Lucas Maassen likes to make furniture in the hopes that it will mess with your head. Surrealist of mind, he has no interest in creating things that function as we think they do--chairs for sitting in, mostly. Instead, his furniture 'concepts' function to challenge our perceptions. Several of these concepts will be on display for perceiving at CITE Showroom in NYC on Friday, September 10, in "Conceivably: The Object is What it Seems."
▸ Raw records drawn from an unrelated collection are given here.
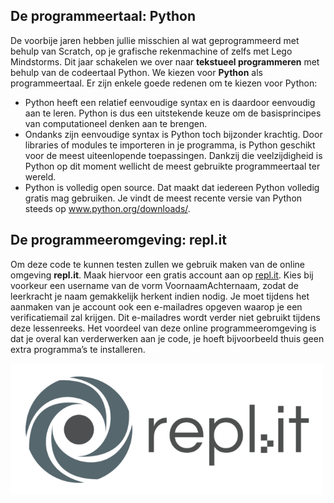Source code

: ## De programmeertaal: Python

De voorbije jaren hebben jullie misschien al wat geprogrammeerd met behulp van Scratch, op je grafische rekenmachine of zelfs met Lego Mindstorms. Dit jaar schakelen we over naar **tekstueel programmeren** met behulp van de codeertaal Python. We kiezen voor **Python** als programmeertaal. Er zijn enkele goede redenen om te kiezen voor Python:

* Python heeft een relatief eenvoudige syntax en is daardoor eenvoudig aan te leren. Python is dus een uitstekende keuze om de basisprincipes van computationeel denken aan te brengen.
* Ondanks zijn eenvoudige syntax is Python toch bijzonder krachtig. Door libraries of modules te importeren in je programma, is Python geschikt voor de meest uiteenlopende toepassingen. Dankzij die veelzijdigheid is Python op dit moment wellicht de meest gebruikte programmeertaal ter wereld.
* Python is volledig open source. Dat maakt dat iedereen Python volledig gratis mag gebruiken. Je vindt de meest recente versie van Python steeds op <a href="https://www.python.org/downloads/>www.python.org/downloads/">www.python.org/downloads/</a>.

## De programmeeromgeving: repl.it

Om deze code te kunnen testen zullen we gebruik maken van de online omgeving **repl.it**. Maak hiervoor een gratis account aan op <a href="https://replit.com/">repl.it</a>. Kies bij voorkeur een username van de vorm VoornaamAchternaam, zodat de leerkracht je naam gemakkelijk herkent indien nodig. Je moet tijdens het aanmaken van je account ook een e-mailadres opgeven waarop je een verificatiemail zal krijgen. Dit e-mailadres wordt verder niet gebruikt tijdens deze lessenreeks. Het voordeel van deze online programmeeromgeving is dat je overal kan verderwerken aan je code, je hoeft bijvoorbeeld thuis geen extra programma’s te installeren.

<img src="media/replit.png" width="500px" data-caption="replit"/>
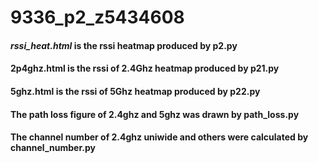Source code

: # 9336_p2_z5434608
#### _rssi_heat.html_ is the rssi heatmap produced by **p2.py**
#### **2p4ghz.html** is the rssi of 2.4Ghz heatmap produced by **p21.py**
#### **5ghz.html** is the rssi of 5Ghz heatmap produced by **p22.py**
#### The path loss figure of 2.4ghz and 5ghz was drawn by **path_loss.py**
#### The channel number of 2.4ghz uniwide and others were calculated by **channel_number.py**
The exhibit and book launch of the same name, a collaboration with Onomatopee in Eindhoven, will show the designer's explorations into existentialism via furniture, including his "Post-Digital" Collection, which we wrote about last year. That collection includes the Brain Wave Sofa, which addresses a futuristic concept in which a designer's brain is scanned at the moment that they are thinking of what they want to create, the brainwaves are then scanned and CNC milled, forming a couch-as-representation of the brainwaves created by the designer. The width of the couch corresponds to the wave frequencies, while the length is the time axis. The strength of the signal (and the thought) is represented by the height of each bump in the seat. It seems Maassen is asking: Practicing and perfecting this concept, would we eventually be able to control our own brain waves in order to make the couch that we want? Or is he just pointing out that all of the forms we construct and decide we like as designers are simply encasings, and the Brainwave Sofa serves to expose physical form that already exists?
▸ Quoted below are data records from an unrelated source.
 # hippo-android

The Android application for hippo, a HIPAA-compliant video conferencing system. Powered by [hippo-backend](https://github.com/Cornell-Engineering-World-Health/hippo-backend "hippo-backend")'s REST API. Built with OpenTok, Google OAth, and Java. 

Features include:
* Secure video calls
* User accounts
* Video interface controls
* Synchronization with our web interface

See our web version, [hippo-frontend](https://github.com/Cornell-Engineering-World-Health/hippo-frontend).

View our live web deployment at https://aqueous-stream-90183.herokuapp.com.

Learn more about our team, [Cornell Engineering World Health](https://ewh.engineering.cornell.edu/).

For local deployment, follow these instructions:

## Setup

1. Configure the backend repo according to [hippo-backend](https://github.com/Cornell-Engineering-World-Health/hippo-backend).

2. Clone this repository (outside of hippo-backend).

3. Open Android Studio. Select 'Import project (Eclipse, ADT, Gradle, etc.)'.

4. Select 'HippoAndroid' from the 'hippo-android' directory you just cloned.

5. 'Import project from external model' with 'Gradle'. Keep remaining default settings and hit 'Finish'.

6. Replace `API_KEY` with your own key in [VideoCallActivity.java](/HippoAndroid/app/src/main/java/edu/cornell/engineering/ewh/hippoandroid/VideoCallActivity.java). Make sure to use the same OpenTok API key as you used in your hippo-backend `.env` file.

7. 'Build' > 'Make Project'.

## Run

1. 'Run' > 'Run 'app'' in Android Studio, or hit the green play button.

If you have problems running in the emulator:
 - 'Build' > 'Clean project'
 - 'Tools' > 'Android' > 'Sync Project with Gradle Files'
Get it? Nope? Try this one. A simpler example of Maassen's attempts at twisting reality are his series "Sitting Chairs," his graduate project from Eindhoven in 2003, in which he plays with our perception of scale and form. By starting with a basic chair form and adding or removing legs and backs, rearranging them and fitting them back together, and then manipulating scale, Maassen created a grouping of objects that blurs the line between toy and furniture. Some chairs sit dependent on others, and based in their environment and the grouping they live in, they become more of a family, rarely clear which are toys and which are furniture.
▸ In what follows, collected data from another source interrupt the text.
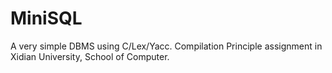 # MiniSQL
A very simple DBMS using C/Lex/Yacc. Compilation Principle assignment in Xidian University, School of Computer.
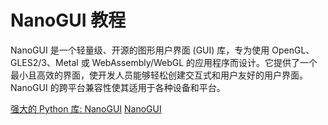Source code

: # NanoGUI 教程

<show-structure depth="3"/>


NanoGUI 是一个轻量级、开源的图形用户界面 (GUI) 库，专为使用 OpenGL、GLES2/3、Metal 或 WebAssembly/WebGL 的应用程序而设计。它提供了一个最小且高效的界面，使开发人员能够轻松创建交互式和用户友好的用户界面。NanoGUI 的跨平台兼容性使其适用于各种设备和平台。


<seealso>
<category ref="ref_docs">
    <a href="https://mp.weixin.qq.com/s/h6lmRbJybdX8UHfaYCt3DA">强大的 Python 库: NanoGUI</a>
</category>
<category ref="ref_github">
    <a href="https://github.com/mitsuba-renderer/nanogui">NanoGUI</a>
</category>
<category ref="ref_issues">
</category>
<category ref="ref_hf">
</category>
<category ref="ref_ms">
</category>
</seealso>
His most recent work, "The Singing Chair," subverts our critical minds by reacting to the viewer before he or she can comment on it, interrupting in a way. Like the Sitting Chairs, it too has a non-descript as-simple-as-possible block form, this one with the addition of an LCD screen embedded in the back, displaying a video of a floating mouth. A sensor gets the mouth moving when a sitter approaches. In this way, Maassen is pointing out that this chair does not serve the sitter, the sitter serves the chair. It's a chair, but it's not really meant for sitting.
These and other explorations into where odd of moments technology, reality, perception, and furniture all merge sit, waiting to screw with your mind, at CITE in NYC through October 11th.